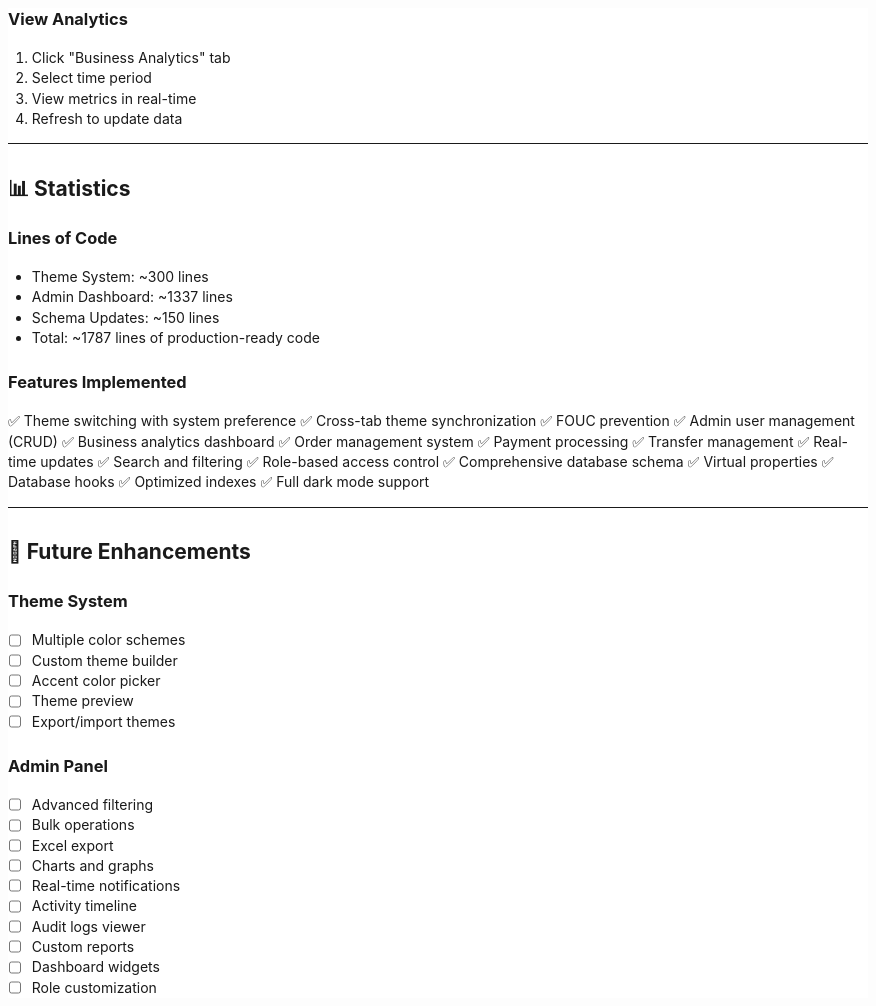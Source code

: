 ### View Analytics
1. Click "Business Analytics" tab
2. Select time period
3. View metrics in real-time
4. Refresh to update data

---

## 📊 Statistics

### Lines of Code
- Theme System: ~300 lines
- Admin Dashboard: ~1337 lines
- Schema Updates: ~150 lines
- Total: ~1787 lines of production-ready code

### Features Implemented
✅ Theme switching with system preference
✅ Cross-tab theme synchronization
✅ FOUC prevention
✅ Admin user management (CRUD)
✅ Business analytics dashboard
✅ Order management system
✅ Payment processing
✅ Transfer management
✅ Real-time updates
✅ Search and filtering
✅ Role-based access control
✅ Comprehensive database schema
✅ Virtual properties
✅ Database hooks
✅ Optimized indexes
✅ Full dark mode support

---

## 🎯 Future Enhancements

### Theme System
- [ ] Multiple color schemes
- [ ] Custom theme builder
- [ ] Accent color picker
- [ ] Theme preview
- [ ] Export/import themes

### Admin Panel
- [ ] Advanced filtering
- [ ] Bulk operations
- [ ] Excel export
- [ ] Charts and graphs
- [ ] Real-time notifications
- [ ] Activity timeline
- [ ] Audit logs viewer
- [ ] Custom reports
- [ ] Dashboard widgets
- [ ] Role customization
• • • • • • •
Task requirements:
Using the records above, list each line that includes "Role".

Answer to the problem:
✅ Role-based access control
- [ ] Role customization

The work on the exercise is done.